Under Florida law, Defendants intended on proving that the agreements at issue should be voided and KrunchCash should have forfeited its interest and its principal and also been liable to pay twice the usurious interest it collected. That is likely why Krunchcash forum shopped Maryland’s arcane confessed judgment statute.

Steiner Law Group Fights Back

Steiner Law Group took over its representation in November 2020, approximately nine months into the case. Initially, Steiner Law Group successfully argued that summary judgment was not appropriate. Next, our clients decided to counter-sue Krunchcash for, among other things, violating Florida’s usury laws and demanded that not only should the agreements in issue be declared null and void, but that Krunchcash should be responsible for double the amount of interest that Krunchcash charged, among other claims, such as violating Florida’s Deceptive and Unfair Trade Practices Act.

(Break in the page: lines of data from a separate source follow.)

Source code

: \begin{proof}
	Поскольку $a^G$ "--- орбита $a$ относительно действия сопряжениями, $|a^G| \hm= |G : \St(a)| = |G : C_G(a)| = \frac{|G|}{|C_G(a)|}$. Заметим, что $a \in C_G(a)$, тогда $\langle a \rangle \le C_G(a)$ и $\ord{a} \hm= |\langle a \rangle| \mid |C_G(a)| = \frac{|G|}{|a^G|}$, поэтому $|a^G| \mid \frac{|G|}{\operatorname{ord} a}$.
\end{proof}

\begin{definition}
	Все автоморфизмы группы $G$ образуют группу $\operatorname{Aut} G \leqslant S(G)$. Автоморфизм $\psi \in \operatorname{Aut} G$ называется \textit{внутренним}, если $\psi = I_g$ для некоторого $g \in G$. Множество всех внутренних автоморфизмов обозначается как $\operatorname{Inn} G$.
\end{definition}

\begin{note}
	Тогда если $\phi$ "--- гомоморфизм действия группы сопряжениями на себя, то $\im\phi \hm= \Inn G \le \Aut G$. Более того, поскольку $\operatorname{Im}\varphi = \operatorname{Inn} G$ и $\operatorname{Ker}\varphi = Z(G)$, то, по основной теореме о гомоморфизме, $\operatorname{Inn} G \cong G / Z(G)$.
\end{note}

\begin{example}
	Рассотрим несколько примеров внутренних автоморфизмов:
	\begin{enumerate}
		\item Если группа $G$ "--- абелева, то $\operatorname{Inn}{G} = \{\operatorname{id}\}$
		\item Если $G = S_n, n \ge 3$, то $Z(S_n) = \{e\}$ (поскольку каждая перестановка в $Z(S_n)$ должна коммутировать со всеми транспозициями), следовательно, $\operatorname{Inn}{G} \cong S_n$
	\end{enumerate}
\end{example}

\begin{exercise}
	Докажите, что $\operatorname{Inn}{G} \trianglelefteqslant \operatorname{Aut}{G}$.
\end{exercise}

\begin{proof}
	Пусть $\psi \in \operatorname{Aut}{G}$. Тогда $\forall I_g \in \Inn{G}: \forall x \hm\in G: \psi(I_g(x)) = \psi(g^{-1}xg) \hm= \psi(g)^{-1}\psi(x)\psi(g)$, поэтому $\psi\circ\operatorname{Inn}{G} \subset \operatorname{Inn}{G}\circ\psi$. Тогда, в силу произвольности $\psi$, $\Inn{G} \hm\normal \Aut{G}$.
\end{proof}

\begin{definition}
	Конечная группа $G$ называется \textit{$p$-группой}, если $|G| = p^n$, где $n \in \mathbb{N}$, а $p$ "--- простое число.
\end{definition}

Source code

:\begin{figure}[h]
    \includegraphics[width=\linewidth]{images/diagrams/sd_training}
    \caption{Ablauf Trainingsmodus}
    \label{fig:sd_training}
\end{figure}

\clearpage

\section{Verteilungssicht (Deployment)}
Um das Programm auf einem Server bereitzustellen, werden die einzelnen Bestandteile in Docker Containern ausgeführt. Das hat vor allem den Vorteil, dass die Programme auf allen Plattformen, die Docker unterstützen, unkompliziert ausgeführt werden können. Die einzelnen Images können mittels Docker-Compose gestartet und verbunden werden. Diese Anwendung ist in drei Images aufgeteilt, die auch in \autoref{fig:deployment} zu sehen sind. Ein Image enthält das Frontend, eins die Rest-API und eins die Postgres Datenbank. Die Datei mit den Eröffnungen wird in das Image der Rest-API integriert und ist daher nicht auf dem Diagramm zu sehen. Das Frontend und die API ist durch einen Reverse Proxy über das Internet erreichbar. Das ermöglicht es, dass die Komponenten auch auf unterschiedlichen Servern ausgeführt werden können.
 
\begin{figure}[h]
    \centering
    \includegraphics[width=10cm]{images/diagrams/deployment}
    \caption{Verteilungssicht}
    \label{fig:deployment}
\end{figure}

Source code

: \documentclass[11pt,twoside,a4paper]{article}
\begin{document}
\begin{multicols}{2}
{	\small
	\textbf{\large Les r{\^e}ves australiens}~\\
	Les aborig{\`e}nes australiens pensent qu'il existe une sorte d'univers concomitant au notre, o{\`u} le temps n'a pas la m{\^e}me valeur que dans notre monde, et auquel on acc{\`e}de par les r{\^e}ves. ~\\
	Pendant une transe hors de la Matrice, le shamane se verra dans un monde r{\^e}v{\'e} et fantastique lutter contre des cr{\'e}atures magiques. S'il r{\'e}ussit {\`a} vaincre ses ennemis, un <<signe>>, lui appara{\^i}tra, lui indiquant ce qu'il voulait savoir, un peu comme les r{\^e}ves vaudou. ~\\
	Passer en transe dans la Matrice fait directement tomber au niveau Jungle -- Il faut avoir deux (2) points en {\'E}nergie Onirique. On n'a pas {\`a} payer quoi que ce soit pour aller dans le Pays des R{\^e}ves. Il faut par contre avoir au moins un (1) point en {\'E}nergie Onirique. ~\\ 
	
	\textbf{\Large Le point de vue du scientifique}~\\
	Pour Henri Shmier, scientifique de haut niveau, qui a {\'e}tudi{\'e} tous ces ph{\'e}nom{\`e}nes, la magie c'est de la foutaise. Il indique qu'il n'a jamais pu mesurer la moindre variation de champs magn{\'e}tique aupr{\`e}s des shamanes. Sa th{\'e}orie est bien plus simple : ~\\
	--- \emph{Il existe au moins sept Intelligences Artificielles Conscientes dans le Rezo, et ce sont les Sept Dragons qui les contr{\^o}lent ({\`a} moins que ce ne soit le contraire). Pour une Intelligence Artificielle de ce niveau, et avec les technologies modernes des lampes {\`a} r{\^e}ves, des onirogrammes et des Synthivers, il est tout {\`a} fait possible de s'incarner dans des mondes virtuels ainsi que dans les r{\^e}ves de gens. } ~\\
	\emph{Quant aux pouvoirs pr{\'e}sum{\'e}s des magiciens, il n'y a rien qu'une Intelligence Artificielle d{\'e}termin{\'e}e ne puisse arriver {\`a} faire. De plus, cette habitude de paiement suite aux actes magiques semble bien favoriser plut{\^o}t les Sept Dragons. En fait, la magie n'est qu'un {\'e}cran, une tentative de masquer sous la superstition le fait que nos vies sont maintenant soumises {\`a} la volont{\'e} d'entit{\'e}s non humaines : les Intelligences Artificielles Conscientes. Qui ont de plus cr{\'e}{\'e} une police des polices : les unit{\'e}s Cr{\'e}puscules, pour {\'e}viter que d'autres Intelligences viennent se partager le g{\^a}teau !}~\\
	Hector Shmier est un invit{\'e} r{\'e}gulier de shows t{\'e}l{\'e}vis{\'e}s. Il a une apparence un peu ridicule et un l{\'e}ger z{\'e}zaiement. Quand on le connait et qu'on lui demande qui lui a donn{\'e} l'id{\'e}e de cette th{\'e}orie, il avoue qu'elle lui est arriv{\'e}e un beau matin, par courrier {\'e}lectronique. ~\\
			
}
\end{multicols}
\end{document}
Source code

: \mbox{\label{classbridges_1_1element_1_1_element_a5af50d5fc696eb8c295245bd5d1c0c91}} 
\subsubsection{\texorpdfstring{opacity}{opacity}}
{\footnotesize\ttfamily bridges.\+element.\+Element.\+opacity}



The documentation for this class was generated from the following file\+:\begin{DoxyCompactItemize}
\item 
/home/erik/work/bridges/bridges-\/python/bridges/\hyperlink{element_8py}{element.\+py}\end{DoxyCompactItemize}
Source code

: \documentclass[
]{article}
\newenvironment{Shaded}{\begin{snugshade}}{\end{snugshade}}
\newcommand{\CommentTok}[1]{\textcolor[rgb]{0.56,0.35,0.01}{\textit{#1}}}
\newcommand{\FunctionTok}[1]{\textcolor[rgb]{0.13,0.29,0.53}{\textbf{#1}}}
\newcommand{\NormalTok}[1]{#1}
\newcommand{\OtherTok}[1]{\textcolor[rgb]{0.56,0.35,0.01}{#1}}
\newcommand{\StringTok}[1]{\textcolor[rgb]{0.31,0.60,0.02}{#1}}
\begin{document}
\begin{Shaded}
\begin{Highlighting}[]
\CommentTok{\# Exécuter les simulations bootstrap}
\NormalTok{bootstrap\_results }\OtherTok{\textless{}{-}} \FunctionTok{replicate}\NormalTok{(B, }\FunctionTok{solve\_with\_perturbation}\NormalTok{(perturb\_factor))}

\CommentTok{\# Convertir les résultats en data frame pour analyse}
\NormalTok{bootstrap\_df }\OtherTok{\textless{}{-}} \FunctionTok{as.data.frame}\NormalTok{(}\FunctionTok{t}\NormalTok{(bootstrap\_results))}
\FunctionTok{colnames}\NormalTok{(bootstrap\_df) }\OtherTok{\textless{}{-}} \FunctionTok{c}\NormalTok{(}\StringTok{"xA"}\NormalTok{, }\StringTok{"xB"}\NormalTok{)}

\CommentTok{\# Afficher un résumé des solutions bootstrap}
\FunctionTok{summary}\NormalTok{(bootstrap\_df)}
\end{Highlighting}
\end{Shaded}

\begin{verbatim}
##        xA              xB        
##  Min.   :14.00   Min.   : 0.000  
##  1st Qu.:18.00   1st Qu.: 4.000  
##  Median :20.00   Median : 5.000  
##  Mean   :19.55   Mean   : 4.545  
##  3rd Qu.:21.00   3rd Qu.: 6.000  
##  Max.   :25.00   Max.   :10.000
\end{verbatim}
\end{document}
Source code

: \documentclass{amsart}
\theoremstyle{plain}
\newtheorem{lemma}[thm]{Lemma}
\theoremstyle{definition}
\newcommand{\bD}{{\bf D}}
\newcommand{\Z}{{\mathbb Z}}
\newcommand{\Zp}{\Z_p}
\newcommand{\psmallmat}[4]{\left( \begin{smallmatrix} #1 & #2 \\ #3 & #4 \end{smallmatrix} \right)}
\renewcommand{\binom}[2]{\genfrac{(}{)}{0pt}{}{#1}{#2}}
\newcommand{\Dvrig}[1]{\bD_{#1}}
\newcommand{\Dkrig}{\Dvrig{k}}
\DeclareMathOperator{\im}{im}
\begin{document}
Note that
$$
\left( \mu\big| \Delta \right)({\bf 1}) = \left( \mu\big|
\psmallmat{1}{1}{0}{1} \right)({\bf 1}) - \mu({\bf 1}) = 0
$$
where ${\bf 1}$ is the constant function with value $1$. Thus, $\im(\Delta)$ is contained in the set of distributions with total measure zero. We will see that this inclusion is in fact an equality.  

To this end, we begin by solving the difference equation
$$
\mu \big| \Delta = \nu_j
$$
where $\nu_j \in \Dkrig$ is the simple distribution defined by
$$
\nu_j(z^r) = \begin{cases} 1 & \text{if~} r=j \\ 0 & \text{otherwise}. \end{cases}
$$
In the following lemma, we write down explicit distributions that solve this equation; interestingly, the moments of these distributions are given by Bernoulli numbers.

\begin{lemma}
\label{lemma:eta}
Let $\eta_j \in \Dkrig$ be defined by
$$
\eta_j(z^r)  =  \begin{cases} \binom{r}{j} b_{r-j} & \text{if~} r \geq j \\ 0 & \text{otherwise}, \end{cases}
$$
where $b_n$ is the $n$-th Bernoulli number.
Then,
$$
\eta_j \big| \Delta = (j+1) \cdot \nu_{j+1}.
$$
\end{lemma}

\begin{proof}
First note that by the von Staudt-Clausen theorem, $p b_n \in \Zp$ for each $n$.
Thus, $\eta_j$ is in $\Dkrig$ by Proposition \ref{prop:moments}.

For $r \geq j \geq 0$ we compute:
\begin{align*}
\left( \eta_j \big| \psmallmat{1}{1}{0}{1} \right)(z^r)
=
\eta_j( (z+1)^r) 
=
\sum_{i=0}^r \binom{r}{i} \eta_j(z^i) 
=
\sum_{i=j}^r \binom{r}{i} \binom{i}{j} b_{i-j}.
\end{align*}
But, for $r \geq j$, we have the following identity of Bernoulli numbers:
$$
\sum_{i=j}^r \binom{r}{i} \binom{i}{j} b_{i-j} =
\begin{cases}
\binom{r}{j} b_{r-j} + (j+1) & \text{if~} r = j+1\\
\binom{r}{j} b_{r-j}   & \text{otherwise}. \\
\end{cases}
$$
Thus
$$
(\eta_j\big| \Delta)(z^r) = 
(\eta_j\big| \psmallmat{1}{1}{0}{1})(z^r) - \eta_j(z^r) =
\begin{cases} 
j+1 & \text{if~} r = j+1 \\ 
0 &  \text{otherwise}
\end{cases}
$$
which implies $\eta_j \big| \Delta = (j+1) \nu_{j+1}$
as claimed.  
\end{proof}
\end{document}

This counter-complaint essentially flipped the $260,000.00 monthly fee that Krunchcash charged on its head, and that fee became a weapon that could have cost Krunchcash $520,000.00 a month

Next, Steiner Law Group’s clients designated a forensic accountant to act as their expert witness, who found that the effective rate of interest that Krunchcash charged rose to as much as 71.5% per year. Krunchcash failed to designate an expert. Defendants’ forensic accountant also found that Defendants had only failed to repay approximately $2.4 million of principal – not the $6.76 million Krunchcash asserted. This was because Krunchcash did not account for approximately $3 million of payments made by Defendants.

Just days before trial, the case settled favorably for Defendants, including dismissal with prejudice pursuant to Md. Rule 2-506(b) of all claims against every single individual defendant and all guarantors. This stunning victory was the result of Steiner Law Group’s aggressive representation of its clients against aggressive New York lawyers.